Quillarumiyoc – “the place of the moon stone” in Quechua – was an Inca ceremonial site dedicated to the worship of water and, more importantly, to the moon goddess “Quilla”.
The site lies about 45 minutes along a good, paved road west of Cusco, some 18 kilometres beyond the village of Anta at Kilometre 44 of the highway (2 km beyond the village of Antahuasi). During the drive one passes a number of highland communities dedicated to livestock herding, including the village of Huarocondo, which is famous throughout the region for its roasted suckling pig. Near the village of Zurite, just off the highway, the longest agricultural terraces left to us by the Inca culture are currently the focus of an important farming project.
Quillarumiyoc itself is a fascinating site about 1 km off the highway along a dirt track accessible by road. The complex comprises a series of water channels following the course of a narrow gulley which descends from the sombre mountain overlooking the site to the valley below. These water channels flow past sacred rocks, including the great stone, carved with a geometric representation of the moon herself, which has given the site its name.
To truly understand a site like Quillarumiyoc one must begin to see it as the Incas did, and look beyond the clumsy “restoration” of the INC (National Institute of Culture) at the lower part of the complex.
The entire valley occupied by Quillarumiyoc and cut by the stream which feeds its water channels is littered with limestone outcrops – “huacas” or sacred stones – which when one looks at them as the ancients did appear to have landed there not so much from another geological region, but from another time.

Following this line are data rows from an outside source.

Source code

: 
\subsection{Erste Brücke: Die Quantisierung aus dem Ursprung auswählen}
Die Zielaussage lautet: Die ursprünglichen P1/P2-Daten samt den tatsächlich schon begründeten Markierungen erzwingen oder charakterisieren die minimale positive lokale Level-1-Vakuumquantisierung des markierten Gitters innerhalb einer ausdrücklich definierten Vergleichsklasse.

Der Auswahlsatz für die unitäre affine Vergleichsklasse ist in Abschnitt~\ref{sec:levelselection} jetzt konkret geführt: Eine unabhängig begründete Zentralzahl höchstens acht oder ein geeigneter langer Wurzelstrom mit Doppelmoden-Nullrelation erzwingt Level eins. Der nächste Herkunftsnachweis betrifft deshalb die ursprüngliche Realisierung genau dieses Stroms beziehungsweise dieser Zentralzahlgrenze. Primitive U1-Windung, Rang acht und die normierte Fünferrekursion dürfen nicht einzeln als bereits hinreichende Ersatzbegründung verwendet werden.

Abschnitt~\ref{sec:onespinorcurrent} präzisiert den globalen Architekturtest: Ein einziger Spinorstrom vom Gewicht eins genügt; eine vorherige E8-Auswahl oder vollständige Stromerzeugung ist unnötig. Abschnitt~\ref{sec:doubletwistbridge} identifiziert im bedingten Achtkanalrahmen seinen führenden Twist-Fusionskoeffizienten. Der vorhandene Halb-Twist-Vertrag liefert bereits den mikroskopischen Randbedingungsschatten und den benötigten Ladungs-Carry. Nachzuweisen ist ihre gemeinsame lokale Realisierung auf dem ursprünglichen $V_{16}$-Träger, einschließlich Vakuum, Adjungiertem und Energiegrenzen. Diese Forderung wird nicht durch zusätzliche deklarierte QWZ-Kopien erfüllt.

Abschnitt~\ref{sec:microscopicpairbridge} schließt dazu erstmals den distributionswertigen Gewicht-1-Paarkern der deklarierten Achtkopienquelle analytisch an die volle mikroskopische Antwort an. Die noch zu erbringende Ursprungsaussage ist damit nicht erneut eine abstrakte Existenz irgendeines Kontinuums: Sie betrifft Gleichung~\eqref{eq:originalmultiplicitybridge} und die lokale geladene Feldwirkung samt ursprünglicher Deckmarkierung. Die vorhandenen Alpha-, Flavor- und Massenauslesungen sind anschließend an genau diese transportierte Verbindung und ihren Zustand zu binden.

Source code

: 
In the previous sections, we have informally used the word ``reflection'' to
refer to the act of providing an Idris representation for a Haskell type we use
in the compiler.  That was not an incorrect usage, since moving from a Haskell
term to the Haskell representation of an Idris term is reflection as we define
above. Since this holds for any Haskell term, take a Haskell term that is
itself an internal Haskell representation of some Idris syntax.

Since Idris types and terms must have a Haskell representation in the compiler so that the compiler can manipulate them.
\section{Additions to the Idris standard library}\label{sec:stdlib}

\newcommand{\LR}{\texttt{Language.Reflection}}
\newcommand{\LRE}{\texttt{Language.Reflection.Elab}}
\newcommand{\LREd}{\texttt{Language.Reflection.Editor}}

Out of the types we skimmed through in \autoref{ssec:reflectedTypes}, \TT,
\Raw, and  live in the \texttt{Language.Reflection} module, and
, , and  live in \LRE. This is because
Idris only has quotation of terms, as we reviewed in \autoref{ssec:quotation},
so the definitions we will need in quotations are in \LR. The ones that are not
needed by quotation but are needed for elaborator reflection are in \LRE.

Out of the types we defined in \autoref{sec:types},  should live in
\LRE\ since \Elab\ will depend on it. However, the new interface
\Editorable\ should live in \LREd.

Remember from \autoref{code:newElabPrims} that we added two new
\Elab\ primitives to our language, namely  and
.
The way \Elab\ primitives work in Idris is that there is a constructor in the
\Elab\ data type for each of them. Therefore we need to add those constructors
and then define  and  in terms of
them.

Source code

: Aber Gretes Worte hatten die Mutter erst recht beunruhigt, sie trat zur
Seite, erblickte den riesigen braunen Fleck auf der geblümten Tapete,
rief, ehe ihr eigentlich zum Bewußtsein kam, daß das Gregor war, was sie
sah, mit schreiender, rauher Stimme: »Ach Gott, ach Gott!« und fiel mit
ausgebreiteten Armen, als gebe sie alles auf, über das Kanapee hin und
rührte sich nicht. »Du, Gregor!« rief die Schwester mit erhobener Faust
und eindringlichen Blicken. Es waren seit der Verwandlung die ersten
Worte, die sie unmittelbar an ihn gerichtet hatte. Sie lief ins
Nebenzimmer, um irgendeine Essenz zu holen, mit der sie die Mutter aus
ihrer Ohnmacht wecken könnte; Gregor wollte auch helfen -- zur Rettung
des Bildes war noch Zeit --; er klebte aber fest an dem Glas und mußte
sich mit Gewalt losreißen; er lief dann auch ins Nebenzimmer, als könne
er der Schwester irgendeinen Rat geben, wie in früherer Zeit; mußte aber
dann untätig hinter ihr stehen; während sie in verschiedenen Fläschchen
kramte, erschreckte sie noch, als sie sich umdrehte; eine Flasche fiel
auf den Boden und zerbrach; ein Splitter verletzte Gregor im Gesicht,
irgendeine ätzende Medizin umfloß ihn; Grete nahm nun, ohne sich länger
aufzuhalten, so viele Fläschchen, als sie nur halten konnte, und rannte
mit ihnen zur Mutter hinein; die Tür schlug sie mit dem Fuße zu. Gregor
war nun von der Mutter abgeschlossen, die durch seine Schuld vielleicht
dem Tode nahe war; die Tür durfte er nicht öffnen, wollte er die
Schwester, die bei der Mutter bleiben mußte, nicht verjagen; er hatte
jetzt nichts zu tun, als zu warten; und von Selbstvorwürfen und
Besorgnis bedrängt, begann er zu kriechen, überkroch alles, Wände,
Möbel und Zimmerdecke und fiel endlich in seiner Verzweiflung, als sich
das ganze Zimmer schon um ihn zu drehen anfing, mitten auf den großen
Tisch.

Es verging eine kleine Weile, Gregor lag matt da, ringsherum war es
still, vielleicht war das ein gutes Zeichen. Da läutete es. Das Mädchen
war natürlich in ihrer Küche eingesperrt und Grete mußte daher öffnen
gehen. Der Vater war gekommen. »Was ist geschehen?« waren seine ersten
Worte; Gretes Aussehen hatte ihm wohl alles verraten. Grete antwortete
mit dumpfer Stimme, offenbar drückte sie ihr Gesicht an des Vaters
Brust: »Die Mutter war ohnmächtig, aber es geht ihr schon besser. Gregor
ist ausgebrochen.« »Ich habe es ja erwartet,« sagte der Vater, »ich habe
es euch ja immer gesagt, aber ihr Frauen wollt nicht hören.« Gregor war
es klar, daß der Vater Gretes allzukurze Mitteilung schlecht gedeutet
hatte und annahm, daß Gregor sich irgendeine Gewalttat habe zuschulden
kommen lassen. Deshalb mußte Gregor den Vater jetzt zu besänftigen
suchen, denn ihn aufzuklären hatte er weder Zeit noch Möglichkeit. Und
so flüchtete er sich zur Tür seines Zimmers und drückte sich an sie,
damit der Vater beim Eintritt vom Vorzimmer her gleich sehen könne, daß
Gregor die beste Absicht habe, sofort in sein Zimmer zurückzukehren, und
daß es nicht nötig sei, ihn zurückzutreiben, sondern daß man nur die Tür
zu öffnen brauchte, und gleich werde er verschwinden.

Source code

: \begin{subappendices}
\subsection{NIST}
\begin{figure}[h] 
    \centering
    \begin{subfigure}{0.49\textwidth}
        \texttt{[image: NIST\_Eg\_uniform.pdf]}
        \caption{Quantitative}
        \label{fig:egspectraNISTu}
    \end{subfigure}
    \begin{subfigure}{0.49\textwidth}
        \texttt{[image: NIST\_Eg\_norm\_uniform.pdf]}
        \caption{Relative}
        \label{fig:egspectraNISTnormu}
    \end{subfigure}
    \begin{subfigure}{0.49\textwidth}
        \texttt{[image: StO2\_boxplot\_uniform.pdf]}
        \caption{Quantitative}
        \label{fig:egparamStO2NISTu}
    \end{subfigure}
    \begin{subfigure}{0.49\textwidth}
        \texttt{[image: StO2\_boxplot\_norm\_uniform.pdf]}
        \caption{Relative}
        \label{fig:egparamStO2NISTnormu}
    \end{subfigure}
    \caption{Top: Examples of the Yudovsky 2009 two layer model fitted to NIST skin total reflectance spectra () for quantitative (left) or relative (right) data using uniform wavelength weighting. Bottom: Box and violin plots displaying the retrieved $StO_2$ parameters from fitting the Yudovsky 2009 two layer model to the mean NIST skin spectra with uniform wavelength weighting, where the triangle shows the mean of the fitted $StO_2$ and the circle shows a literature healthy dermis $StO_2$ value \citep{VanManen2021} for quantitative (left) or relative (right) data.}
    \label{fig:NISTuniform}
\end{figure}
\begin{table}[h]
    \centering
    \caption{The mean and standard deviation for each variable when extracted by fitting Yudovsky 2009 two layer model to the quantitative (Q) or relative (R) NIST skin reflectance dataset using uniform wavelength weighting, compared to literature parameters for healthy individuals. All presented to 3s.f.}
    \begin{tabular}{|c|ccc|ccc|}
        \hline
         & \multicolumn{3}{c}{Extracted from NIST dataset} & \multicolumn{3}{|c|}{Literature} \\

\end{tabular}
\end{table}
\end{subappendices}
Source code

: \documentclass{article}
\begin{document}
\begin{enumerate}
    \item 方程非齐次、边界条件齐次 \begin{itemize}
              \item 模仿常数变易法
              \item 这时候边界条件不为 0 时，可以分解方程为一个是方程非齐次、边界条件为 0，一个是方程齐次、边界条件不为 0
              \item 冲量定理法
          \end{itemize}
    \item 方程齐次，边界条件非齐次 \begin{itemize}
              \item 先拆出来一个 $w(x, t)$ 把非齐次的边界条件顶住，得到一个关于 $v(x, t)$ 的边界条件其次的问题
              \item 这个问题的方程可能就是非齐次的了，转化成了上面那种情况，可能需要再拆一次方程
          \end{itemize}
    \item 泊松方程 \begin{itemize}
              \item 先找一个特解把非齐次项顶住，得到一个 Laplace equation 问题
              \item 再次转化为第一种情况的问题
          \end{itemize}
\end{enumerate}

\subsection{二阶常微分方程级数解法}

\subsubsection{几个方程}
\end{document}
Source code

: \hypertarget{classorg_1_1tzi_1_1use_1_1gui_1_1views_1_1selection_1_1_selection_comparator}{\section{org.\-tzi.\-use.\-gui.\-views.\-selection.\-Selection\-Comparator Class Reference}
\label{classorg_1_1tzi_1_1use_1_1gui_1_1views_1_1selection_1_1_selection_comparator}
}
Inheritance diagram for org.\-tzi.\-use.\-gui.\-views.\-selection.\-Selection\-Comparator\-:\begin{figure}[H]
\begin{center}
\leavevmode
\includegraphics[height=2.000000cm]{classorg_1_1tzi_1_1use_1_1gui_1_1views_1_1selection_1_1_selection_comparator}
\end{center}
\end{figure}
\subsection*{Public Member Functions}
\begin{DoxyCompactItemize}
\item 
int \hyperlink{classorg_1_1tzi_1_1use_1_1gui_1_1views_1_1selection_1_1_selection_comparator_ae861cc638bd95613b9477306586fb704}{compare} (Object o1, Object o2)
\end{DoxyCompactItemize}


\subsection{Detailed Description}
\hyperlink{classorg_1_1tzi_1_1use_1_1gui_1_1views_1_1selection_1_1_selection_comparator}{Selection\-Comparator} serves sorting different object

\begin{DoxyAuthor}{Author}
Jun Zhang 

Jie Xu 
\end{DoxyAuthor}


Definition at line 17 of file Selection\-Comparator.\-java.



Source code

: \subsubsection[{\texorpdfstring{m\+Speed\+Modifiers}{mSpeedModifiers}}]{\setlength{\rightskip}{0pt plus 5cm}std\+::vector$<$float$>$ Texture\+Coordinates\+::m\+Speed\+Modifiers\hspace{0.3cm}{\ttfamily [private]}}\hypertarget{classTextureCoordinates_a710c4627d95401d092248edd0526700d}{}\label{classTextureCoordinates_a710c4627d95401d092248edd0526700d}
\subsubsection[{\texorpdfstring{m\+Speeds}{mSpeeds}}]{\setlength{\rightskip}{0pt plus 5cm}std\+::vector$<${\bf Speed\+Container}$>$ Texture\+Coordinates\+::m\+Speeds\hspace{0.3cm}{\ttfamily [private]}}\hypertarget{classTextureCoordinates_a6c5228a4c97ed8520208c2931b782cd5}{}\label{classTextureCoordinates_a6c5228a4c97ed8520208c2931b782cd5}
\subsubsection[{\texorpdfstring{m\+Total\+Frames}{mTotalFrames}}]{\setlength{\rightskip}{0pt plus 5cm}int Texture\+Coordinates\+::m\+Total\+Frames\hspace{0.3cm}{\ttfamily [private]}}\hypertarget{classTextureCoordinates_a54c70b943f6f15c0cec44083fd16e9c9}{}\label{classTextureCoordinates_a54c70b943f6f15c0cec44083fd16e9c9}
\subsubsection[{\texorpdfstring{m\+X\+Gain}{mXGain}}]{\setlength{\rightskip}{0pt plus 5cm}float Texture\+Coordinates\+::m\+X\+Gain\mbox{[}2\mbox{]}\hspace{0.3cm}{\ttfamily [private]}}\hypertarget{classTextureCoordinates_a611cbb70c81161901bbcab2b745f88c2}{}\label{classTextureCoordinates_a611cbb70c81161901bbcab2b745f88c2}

They stand there, enormous and imposing, some with their bases carved into simple altars and others left entirely in their natural state – for they needed no alteration from the hand of man to denote the mysterious nature one senses today and which for the Incas imbued them with religious significance.
These sacred stones litter the valley, grey and immutable like an abandoned village, all the way up to the steep slopes of the local apu, or sacred mountain, which imposes itself on the visitor wherever he might be standing and seems to insinuate itself into all the photographs one takes of the site.